In Sick and Pregnant: Most Common Illnesses, we discussed the symptoms and threats of some of the most common diseases that expecting mothers might face during their pregnancy. This time we’re looking at other diseases and infections that you might come across, as your immune system will be suppressed during pregnancy and contracting illnesses and infections will be more of a risk. Read on to learn what symptoms you should watch out for and whether or not they can affect your baby.

Yeast Infection

A relatively common problem during pregnancy, a yeast infection is a fungal infection that develops in moist areas of the body, such as the mouth or the vagina. Symptoms of yeast infections include a foul-smelling, yellowish or greenish thick discharge accompanied by itching, burning, redness, or soreness. Your doctor will determine the kind of infection you have and prescribe the necessary medication accordingly in a special dosage that is safe for your baby, so do not use over-the-counter medications to treat yourself.

Stomach Bugs:

Stomach viruses are generally harmless to the fetus, but that doesn’t mean you can afford to delay having them treated. Whether your stomach is upset due to hormones, a virus, or something you ate, the treatment is usually the same: get more rest, drink lots of fluids, and talk to your doctor. If you’re not urinating enough or your urine is dark, you’re probably dehydrated, in which case you’ll have to focus on drinking clear fluids and more water.
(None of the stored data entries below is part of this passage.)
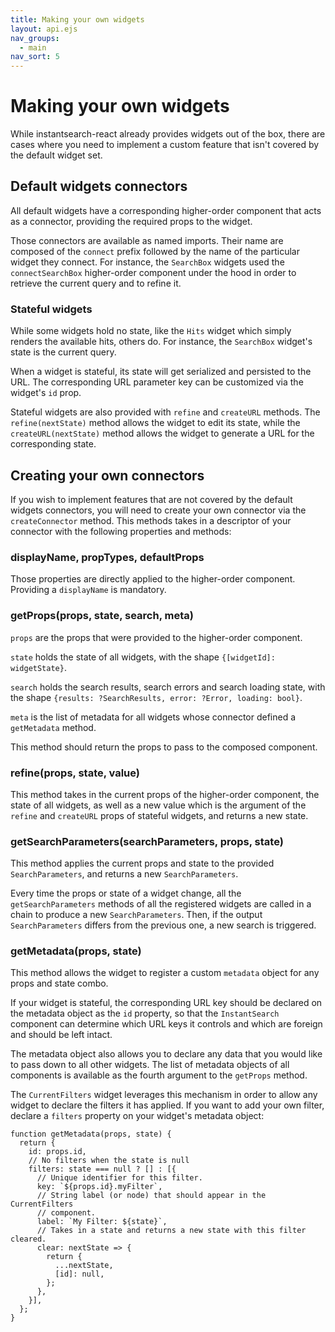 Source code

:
 ```yaml
---
title: Making your own widgets
layout: api.ejs
nav_groups:
  - main
nav_sort: 5
---
```


# Making your own widgets

While instantsearch-react already provides widgets out of the box, there are cases where you need to implement a custom feature that isn't covered by the default widget set.

## Default widgets connectors

All default widgets have a corresponding higher-order component that acts as a connector, providing the required props to the widget.

Those connectors are available as named imports. Their name are composed of the `connect` prefix followed by the name of the particular widget they connect. For instance, the `SearchBox` widgets used the `connectSearchBox` higher-order component under the hood in order to retrieve the current query and to refine it.

### Stateful widgets

While some widgets hold no state, like the `Hits` widget which simply renders the available hits, others do. For instance, the `SearchBox` widget's state is the current query.

When a widget is stateful, its state will get serialized and persisted to the URL. The corresponding URL parameter key can be customized via the widget's `id` prop.

Stateful widgets are also provided with `refine` and `createURL` methods. The `refine(nextState)` method allows the widget to edit its state, while the `createURL(nextState)` method allows the widget to generate a URL for the corresponding state.

## Creating your own connectors

If you wish to implement features that are not covered by the default widgets connectors, you will need to create your own connector via the `createConnector` method. This methods takes in a descriptor of your connector with the following properties and methods:

### displayName, propTypes, defaultProps

Those properties are directly applied to the higher-order component. Providing a `displayName` is mandatory.

### getProps(props, state, search, meta)

`props` are the props that were provided to the higher-order component.

`state` holds the state of all widgets, with the shape `{[widgetId]: widgetState}`.

`search` holds the search results, search errors and search loading state, with the shape `{results: ?SearchResults, error: ?Error, loading: bool}`.

`meta` is the list of metadata for all widgets whose connector defined a `getMetadata` method.

This method should return the props to pass to the composed component.

### refine(props, state, value)

This method takes in the current props of the higher-order component, the state of all widgets, as well as a new value which is the argument of the `refine` and `createURL` props of stateful widgets, and returns a new state.

### getSearchParameters(searchParameters, props, state)

This method applies the current props and state to the provided `SearchParameters`, and returns a new `SearchParameters`.

Every time the props or state of a widget change, all the `getSearchParameters` methods of all the registered widgets are called in a chain to produce a new `SearchParameters`. Then, if the output `SearchParameters` differs from the previous one, a new search is triggered.

### getMetadata(props, state)

This method allows the widget to register a custom `metadata` object for any props and state combo.

If your widget is stateful, the corresponding URL key should be declared on the metadata object as the `id` property, so that the `InstantSearch` component can determine which URL keys it controls and which are foreign and should be left intact.

The metadata object also allows you to declare any data that you would like to pass down to all other widgets. The list of metadata objects of all components is available as the fourth argument to the `getProps` method.

The `CurrentFilters` widget leverages this mechanism in order to allow any widget to declare the filters it has applied. If you want to add your own filter, declare a `filters` property on your widget's metadata object:

```
function getMetadata(props, state) {
  return {
    id: props.id,
    // No filters when the state is null
    filters: state === null ? [] : [{
      // Unique identifier for this filter.
      key: `${props.id}.myFilter`,
      // String label (or node) that should appear in the CurrentFilters
      // component.
      label: `My Filter: ${state}`,
      // Takes in a state and returns a new state with this filter cleared.
      clear: nextState => {
        return {
          ...nextState,
          [id]: null,
        };
      },
    }],
  };
}
```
Consuming unpasteurized milk and cheeses, undercooked meat, fish and shellfish, unpasteurized juices, poultry, eggs, unwashed raw vegetables, hot dogs and deli meats while pregnant can sometimes make you sick, as they might contain Listeria. Listeria is bacteria that can cause a serious illness called Listeriosis, which enters the bloodstream directly and gets to the baby quickly through the placenta. Symptoms usually appear 12-30 days after contaminated food is eaten, and involve headaches, fever, fatigue, muscle aches, nausea and diarrhea. You will need to consult with your doctor if you suspect you have Listeriosis.
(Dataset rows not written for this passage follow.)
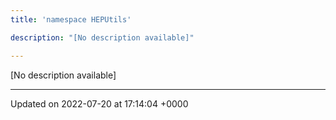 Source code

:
 ```yaml
---
title: 'namespace HEPUtils'

description: "[No description available]"

---
```







[No description available]






-------------------------------

Updated on 2022-07-20 at 17:14:04 +0000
If you’ve been vaccinated against the measles in your childhood then there shouldn’t be anything to worry about, however if you haven’t taken the MMR vaccine and you are exposed to someone with measles, your doctor can administer gamma globulin (antibodies) during the incubation period to decrease the severity of the illness if you catch it. Measles doesn’t seem to cause birth defects, but it has been linked to increased risk of miscarriage and premature labor, and if you catch the measles close to your due date, your baby might become infected.
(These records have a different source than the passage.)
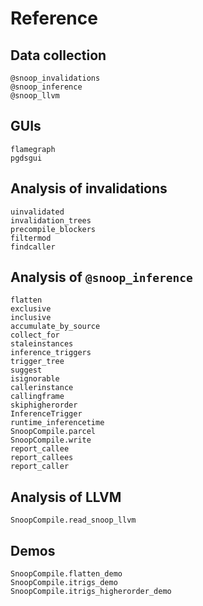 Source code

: # Reference

## Data collection

```@docs
@snoop_invalidations
@snoop_inference
@snoop_llvm
```

## GUIs

```@docs
flamegraph
pgdsgui
```

## Analysis of invalidations

```@docs
uinvalidated
invalidation_trees
precompile_blockers
filtermod
findcaller
```

## Analysis of `@snoop_inference`

```@docs
flatten
exclusive
inclusive
accumulate_by_source
collect_for
staleinstances
inference_triggers
trigger_tree
suggest
isignorable
callerinstance
callingframe
skiphigherorder
InferenceTrigger
runtime_inferencetime
SnoopCompile.parcel
SnoopCompile.write
report_callee
report_callees
report_caller
```

## Analysis of LLVM

```@docs
SnoopCompile.read_snoop_llvm
```

## Demos

```@docs
SnoopCompile.flatten_demo
SnoopCompile.itrigs_demo
SnoopCompile.itrigs_higherorder_demo
```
Though unlikely, it is possible to get mumps if you are exposed to an infected person and you haven’t had the MMR vaccine in your childhood or haven’t had the mumps before. The risk of contracting mumps these days is generally very low, but since the disease is known to trigger uterine contractions and could lead to miscarriage during the first trimester or preterm labor later on, it’s better to keep an eye out for the symptoms. Symptoms include vague pain, fever, loss of appetite, swollen salivary glands, ear pain, and pain when chewing or having acidic or sour foods and drinks. Talk to your doctor immediately if you experience these symptoms.

Chicken Pox:

Your fetus can’t catch the chicken pox unless you catch it first, and if you’ve already had it when you were a child or have had a varicella vaccine, then you’re not at risk of being infected at all. If, however, you have not been immunized and have come into direct contact with someone with the chicken pox, your doctor can administer a varicella-zoster immune globulin (VZIG) within 96 hours of personal exposure to protect you and your baby.